- _PROBLEM_: Your answer must be the lines from the top of the listing below through the line that holds "(thư mục *thanhduongP", retyped exactly, with no pictures.

(SUPPLIED INFORMATION begins)

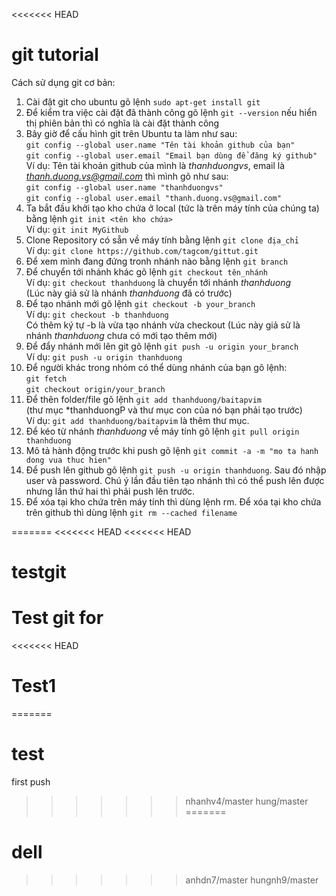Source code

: <<<<<<< HEAD
# git tutorial

Cách sử dụng git cơ bản:  
1. Cài đặt git cho ubuntu gõ lệnh `sudo apt-get install git`  
2. Để kiểm tra việc cài đặt đã thành công gõ lệnh `git --version` nếu hiển thị phiên bản thì có nghĩa là cài đặt thành công  
3. Bây giờ để cấu hình git trên Ubuntu ta làm như sau:  
`git config --global user.name "Tên tài khoản github của bạn"`  
`git config --global user.email "Email bạn dùng để đăng ký github"`  
 Ví dụ: Tên tài khoản github của mình là *thanhduongvs*, email là *thanh.duong.vs@gmail.com* thì mình gõ như sau:  
`git config --global user.name "thanhduongvs"`  
`git config --global user.email "thanh.duong.vs@gmail.com"`  
4. Ta bắt đầu khởi tạo kho chứa ở local (tức là trên máy tính của chúng ta) bằng lệnh `git init <tên kho chứa>`  
Ví dụ: `git init MyGithub`  
5. Clone Repository có sẵn về máy tính bằng lệnh `git clone địa_chỉ`  
Ví dụ: `git clone https://github.com/tagcom/gittut.git`  
6. Để xem mình đang đứng tronh nhánh nào bằng lệnh `git branch`  
7. Để chuyển tới nhánh khác gõ lệnh `git checkout tên_nhánh`  
Ví dụ: `git checkout thanhduong` là chuyển tới nhánh *thanhduong*  
(Lúc này giả sử là nhánh *thanhduong* đã có trước)  
8. Để tạo nhánh mới gõ lệnh `git checkout -b your_branch`  
Ví dụ: `git checkout -b thanhduong`  
Có thêm ký tự -b là vừa tạo nhánh vừa checkout
(Lúc này giả sử là nhánh *thanhduong* chưa có mới tạo thêm mới)  
9. Để đẩy nhánh mới lên git gõ lệnh `git push -u origin your_branch`  
Ví dụ: `git push -u origin thanhduong`  
10. Để người khác trong nhóm có thể dùng nhánh của bạn gõ lệnh:  
`git fetch`  
`git checkout origin/your_branch`  
11. Để thên folder/file gõ lệnh `git add thanhduong/baitapvim`  
(thư mục *thanhduongP và thư mục con của nó bạn phải tạo trước)  
Ví dụ: `git add thanhduong/baitapvim` là thêm thư mục.  
12. Để kéo từ nhánh *thanhduong* về máy tính gõ lệnh `git pull origin thanhduong`  
13. Mô tả hành động trước khi push gõ lệnh `git commit -a -m "mo ta hanh dong vua thuc hien"`  
14. Để push lên github gõ lệnh `git push -u origin thanhduong`. Sau đó nhập user và password. Chú ý lần đầu tiên tạo nhánh thì có thể push lên được nhưng lần thứ hai thì phải push lên trước.  
15. Để xóa tại kho chứa trên máy tính thì dùng lệnh rm. Để xóa tại kho chứa trên github thì dùng lệnh `git rm --cached filename`  

=======
<<<<<<< HEAD
<<<<<<< HEAD
# testgit
Test git for 
=======
<<<<<<< HEAD
# Test1
=======
# test
first push
>>>>>>> nhanhv4/master
>>>>>>> hung/master
=======
# dell
>>>>>>> anhdn7/master
>>>>>>> hungnh9/master
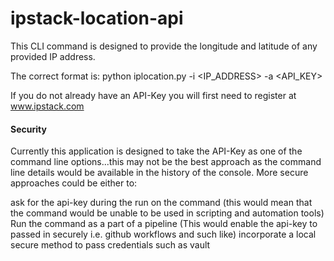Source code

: # ipstack-location-api
This CLI command is designed to provide the longitude and latitude of any provided IP address.

The correct format is: python iplocation.py -i <IP_ADDRESS> -a <API_KEY>

If you do not already have an API-Key you will first need to register at www.ipstack.com

#### Security

Currently this application is designed to take the API-Key as one of the command line options...this may not be the best approach as the command line details would be available in the history of the console.  More secure approaches could be either to:

   ask for the api-key during the run on the command (this would mean that the command would be unable to be used in scripting and automation tools)
   Run the command as a part of a pipeline (This would enable the api-key to passed in securely i.e. github workflows and such like)
   incorporate a local secure method to pass credentials such as vault
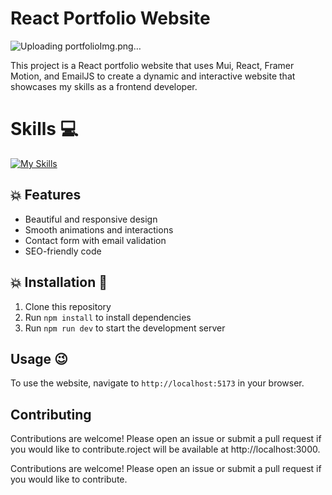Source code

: # React Portfolio Website
![Uploading portfolioImg.png…]()

This project is a React portfolio website that uses Mui, React, Framer Motion, and EmailJS to create a dynamic and interactive website that showcases my skills as a frontend developer.

# Skills :computer:

  [![My Skills](https://skillicons.dev/icons?i=react,html,css,firebase,tailwindcss,mui,charts,AOS)](https://skillicons.dev)

## :collision: Features 

- Beautiful and responsive design
- Smooth animations and interactions
- Contact form with email validation
- SEO-friendly code

## :collision: Installation :rocket:

1. Clone this repository
2. Run `npm install` to install dependencies
3. Run `npm run dev` to start the development server

## Usage :wink:

To use the website, navigate to `http://localhost:5173` in your browser.

## Contributing

Contributions are welcome! Please open an issue or submit a pull request if you would like to contribute.roject will be available at http://localhost:3000.


Contributions are welcome! Please open an issue or submit a pull request if you would like to contribute.
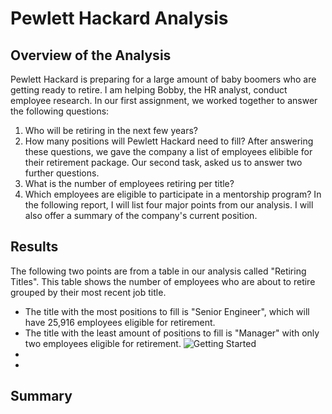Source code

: # Pewlett Hackard Analysis

## Overview of the Analysis 
Pewlett Hackard is preparing for a large amount of baby boomers who are getting ready to retire. I am helping Bobby, the HR analyst, conduct employee research. In our first assignment, we worked together to answer the following questions:
1. Who will be retiring in the next few years?
2. How many positions will Pewlett Hackard need to fill?
After answering these questions, we gave the company a list of employees elibible for their retirement package. 
Our second task, asked us to answer two further questions. 
1. What is the number of employees retiring per title?
2. Which employees are eligible to participate in a mentorship program? 
In the following report, I will list four major points from our analysis. I will also offer a summary of the company's current position. 

## Results 
The following two points are from a table in our analysis called "Retiring Titles". This table shows the number of employees who are about to retire grouped by their most recent job title. 
* The title with the most positions to fill is "Senior Engineer", which will have 25,916 employees eligible for retirement. 
* The title with the least amount of positions to fill is "Manager" with only two employees eligible for retirement. 
![Getting Started]("Resources/Retiring_Titles.jpg)
*
*

## Summary 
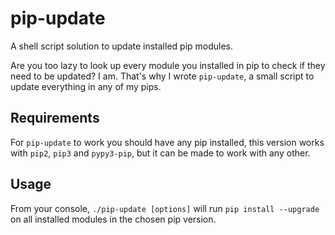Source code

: # pip-update
A shell script solution to update installed pip modules.

Are you too lazy to look up every module you installed in pip to check if they need to be updated? I am. That's why I wrote `pip-update`, a small script to update everything in any of my pips.

## Requirements
For `pip-update` to work you should have any pip installed, this version works with `pip2`, `pip3` and `pypy3-pip`, but it can be made to work with any other.

## Usage
From your console, `./pip-update [options]` will run `pip install --upgrade` on all installed modules in the chosen pip version.

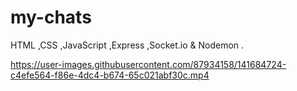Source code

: # my-chats
HTML ,CSS ,JavaScript ,Express ,Socket.io & Nodemon .



https://user-images.githubusercontent.com/87934158/141684724-c4efe564-f86e-4dc4-b674-65c021abf30c.mp4
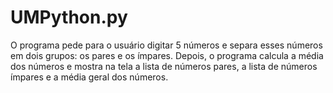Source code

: # UMPython.py

O programa pede para o usuário digitar 5 números e separa esses números em dois grupos: os pares e os ímpares.
 Depois, o programa calcula a média dos números e mostra na tela a lista de números pares, a lista de números ímpares e a média geral dos números.
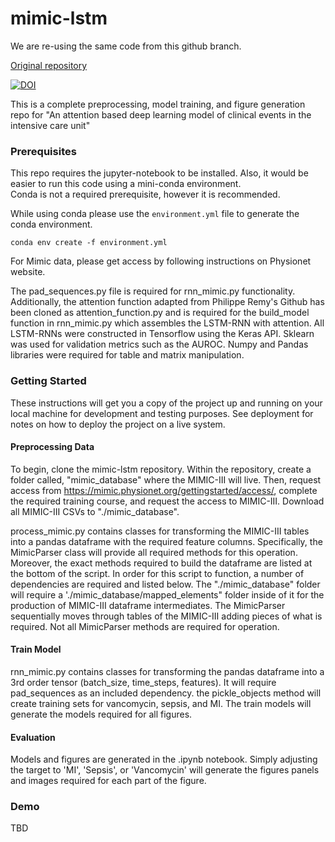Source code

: # mimic-lstm

We are re-using the same code from this github branch. 

<a href="https://zenodo.org/record/1473691#.YlsZopPMJz9">Original repository</a>

<a href="https://zenodo.org/badge/latestdoi/155128190"><img src="https://zenodo.org/badge/155128190.svg" alt="DOI"></a>

This is a complete preprocessing, model training, and figure generation repo for "An attention based deep learning model of clinical events in the intensive care unit"

### Prerequisites
This repo requires the jupyter-notebook to be installed. Also, it would be easier to run this code using a mini-conda environment.  
Conda is not a required prerequisite, however it is recommended.

While using conda please use the `environment.yml` file to generate the conda environment. 

    conda env create -f environment.yml

For Mimic data, please get access by following instructions on Physionet website.

The pad_sequences.py file is required for rnn_mimic.py functionality. Additionally, the attention function adapted from Philippe Remy's Github has been cloned as attention_function.py and is required for the build_model function in rnn_mimic.py which assembles the LSTM-RNN with attention. All LSTM-RNNs were constructed in Tensorflow using the Keras API. Sklearn was used for validation metrics such as the AUROC. Numpy and Pandas libraries were required for table and matrix manipulation. 

### Getting Started

These instructions will get you a copy of the project up and running on your local machine for development and testing purposes. See deployment for notes on how to deploy the project on a live system.

#### Preprocessing Data

To begin, clone the mimic-lstm repository. Within the repository, create a folder called, "mimic_database" where the MIMIC-III will live. 
Then, request access from https://mimic.physionet.org/gettingstarted/access/, complete the required training course, and request the access to MIMIC-III. Download all MIMIC-III CSVs to "./mimic_database".

process_mimic.py contains classes for transforming the MIMIC-III tables into a pandas dataframe with the required feature columns. Specifically, the MimicParser class will provide all required methods for this operation. Moreover, the exact methods required to build the dataframe are listed at the bottom of the script. In order for this script to function, a number of dependencies are required and listed below. The "./mimic_database" folder will require a './mimic_database/mapped_elements" folder inside of it for the production of MIMIC-III dataframe intermediates. The MimicParser sequentially moves through tables of the MIMIC-III adding pieces of what is required. Not all MimicParser methods are required for operation.

#### Train Model
rnn_mimic.py contains classes for transforming the pandas dataframe into a 3rd order tensor (batch_size, time_steps, features). It will require pad_sequences as an included dependency. the pickle_objects method will create training sets for vancomycin, sepsis, and MI. The train models will generate the models required for all figures. 

#### Evaluation
Models and figures are generated in the .ipynb notebook. Simply adjusting the target to 'MI', 'Sepsis', or 'Vancomycin' will generate the figures panels and images required for each part of the figure.

### Demo
TBD



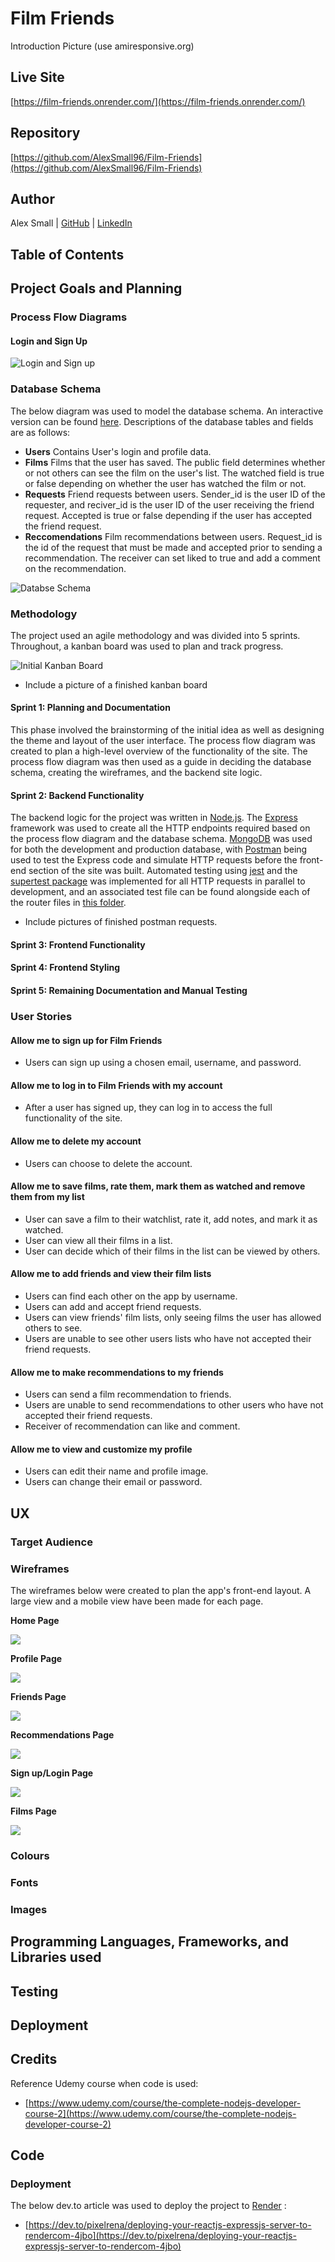 # Film Friends
Introduction
Picture (use amiresponsive.org)
## Live Site
[https://film-friends.onrender.com/](https://film-friends.onrender.com/)
## Repository
[https://github.com/AlexSmall96/Film-Friends](https://github.com/AlexSmall96/Film-Friends)
## Author
Alex Small | [GitHub](https://github.com/AlexSmall96) | [LinkedIn](https://www.linkedin.com/in/alex-small-a8977116b/)
## Table of Contents


## Project Goals and Planning
### Process Flow Diagrams
#### Login and Sign Up
![Login and Sign up](documentation/process-flows/SignInSignUp.png)
### Database Schema
The below diagram was used to model the database schema. An interactive version can be found [here](https://dbdocs.io/alex.small739/Film-Friends-Db-Schema?view=relationships).
Descriptions of the database tables and fields are as follows:
- **Users**
Contains User's login and profile data.
- **Films**
Films that the user has saved. The public field determines whether or not others can see the film on the user's list. The watched field is true or false depending on whether the user has watched the film or not.
- **Requests**
Friend requests between users. Sender_id is the user ID of the requester, and reciver_id is the user ID of the user receiving the friend request. Accepted is true or false depending if the user has accepted the friend request.
- **Reccomendations**
Film recommendations between users. Request_id is the id of the request that must be made and accepted prior to sending a recommendation. The receiver can set liked to true and add a comment on the recommendation.


![Databse Schema](documentation/images/Film-Friends-Db-Schema.png)
### Methodology
The project used an agile methodology and was divided into 5 sprints. Throughout, a kanban board was used to plan and track progress.


![Initial Kanban Board](documentation/images/KanbanBoardInitial.png)
- Include a picture of a finished kanban board
#### Sprint 1: Planning and Documentation
This phase involved the brainstorming of the initial idea as well as designing the theme and layout of the user interface. The process flow diagram was created to plan a high-level overview of the functionality of the site. The process flow diagram was then used as a guide in deciding the database schema, creating the wireframes, and the backend site logic.


#### Sprint 2: Backend Functionality
The backend logic for the project was written in [Node.js](https://nodejs.org/en). The [Express](https://expressjs.com/) framework was used to create all the HTTP endpoints required based on the process flow diagram and the database schema. [MongoDB](https://www.mongodb.com/) was used for both the development and production database, with [Postman](https://www.postman.com/) being used to test the Express code and simulate HTTP requests before the front-end section of the site was built. Automated testing using [jest](https://jestjs.io/) and the [supertest package](https://www.npmjs.com/package/supertest) was implemented for all HTTP requests in parallel to development, and an associated test file can be found alongside each of the router files in [this folder](https://github.com/AlexSmall96/Film-Friends/tree/main/routers).
- Include pictures of finished postman requests.


#### Sprint 3: Frontend Functionality


#### Sprint 4: Frontend Styling

#### Sprint 5: Remaining Documentation and Manual Testing
### User Stories
#### Allow me to sign up for Film Friends
- Users can sign up using a chosen email, username, and password.
#### Allow me to log in to Film Friends with my account
- After a user has signed up, they can log in to access the full functionality of the site.
#### Allow me to delete my account
- Users can choose to delete the account.
#### Allow me to save films, rate them, mark them as watched and remove them from my list
- User can save a film to their watchlist, rate it, add notes, and mark it as watched.
- User can view all their films in a list.
- User can decide which of their films in the list can be viewed by others.
#### Allow me to add friends and view their film lists
- Users can find each other on the app by username.
- Users can add and accept friend requests.
- Users can view friends' film lists, only seeing films the user has allowed others to see.
- Users are unable to see other users lists who have not accepted their friend requests.
#### Allow me to make recommendations to my friends
- Users can send a film recommendation to friends.
- Users are unable to send recommendations to other users who have not accepted their friend requests.
- Receiver of recommendation can like and comment.
#### Allow me to view and customize my profile
- Users can edit their name and profile image.
- Users can change their email or password.
## UX


### Target Audience


### Wireframes
The wireframes below were created to plan the app's front-end layout. A large view and a mobile view have been made for each page.


**Home Page**


![](documentation/wireframes/HomePage.png)


**Profile Page**


![](documentation/wireframes/Profile.png)


**Friends Page**


![](documentation/wireframes/Friends.png)


**Recommendations Page**


![](documentation/wireframes/Reccomendations.png)


**Sign up/Login Page**


![](documentation/wireframes/Signup.png)


**Films Page**


![](documentation/wireframes/FilmsPage.png)


### Colours


### Fonts


### Images


## Programming Languages, Frameworks, and Libraries used


## Testing


## Deployment


## Credits
Reference Udemy course when code is used:
 - [https://www.udemy.com/course/the-complete-nodejs-developer-course-2](https://www.udemy.com/course/the-complete-nodejs-developer-course-2)
## Code
### Deployment
The below dev.to article was used to deploy the project to [Render](https://dashboard.render.com/) :


- [https://dev.to/pixelrena/deploying-your-reactjs-expressjs-server-to-rendercom-4jbo](https://dev.to/pixelrena/deploying-your-reactjs-expressjs-server-to-rendercom-4jbo)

(SUPPLIED INFORMATION ends)

- _EXERCISE OUTPUT_:
Source code

: <<<<<<< HEAD
# git tutorial

Cách sử dụng git cơ bản:  
1. Cài đặt git cho ubuntu gõ lệnh `sudo apt-get install git`  
2. Để kiểm tra việc cài đặt đã thành công gõ lệnh `git --version` nếu hiển thị phiên bản thì có nghĩa là cài đặt thành công  
3. Bây giờ để cấu hình git trên Ubuntu ta làm như sau:  
`git config --global user.name "Tên tài khoản github của bạn"`  
`git config --global user.email "Email bạn dùng để đăng ký github"`  
 Ví dụ: Tên tài khoản github của mình là *thanhduongvs*, email là *thanh.duong.vs@gmail.com* thì mình gõ như sau:  
`git config --global user.name "thanhduongvs"`  
`git config --global user.email "thanh.duong.vs@gmail.com"`  
4. Ta bắt đầu khởi tạo kho chứa ở local (tức là trên máy tính của chúng ta) bằng lệnh `git init <tên kho chứa>`  
Ví dụ: `git init MyGithub`  
5. Clone Repository có sẵn về máy tính bằng lệnh `git clone địa_chỉ`  
Ví dụ: `git clone https://github.com/tagcom/gittut.git`  
6. Để xem mình đang đứng tronh nhánh nào bằng lệnh `git branch`  
7. Để chuyển tới nhánh khác gõ lệnh `git checkout tên_nhánh`  
Ví dụ: `git checkout thanhduong` là chuyển tới nhánh *thanhduong*  
(Lúc này giả sử là nhánh *thanhduong* đã có trước)  
8. Để tạo nhánh mới gõ lệnh `git checkout -b your_branch`  
Ví dụ: `git checkout -b thanhduong`  
Có thêm ký tự -b là vừa tạo nhánh vừa checkout
(Lúc này giả sử là nhánh *thanhduong* chưa có mới tạo thêm mới)  
9. Để đẩy nhánh mới lên git gõ lệnh `git push -u origin your_branch`  
Ví dụ: `git push -u origin thanhduong`  
10. Để người khác trong nhóm có thể dùng nhánh của bạn gõ lệnh:  
`git fetch`  
`git checkout origin/your_branch`  
11. Để thên folder/file gõ lệnh `git add thanhduong/baitapvim`  
(thư mục *thanhduongP và thư mục con của nó bạn phải tạo trước)  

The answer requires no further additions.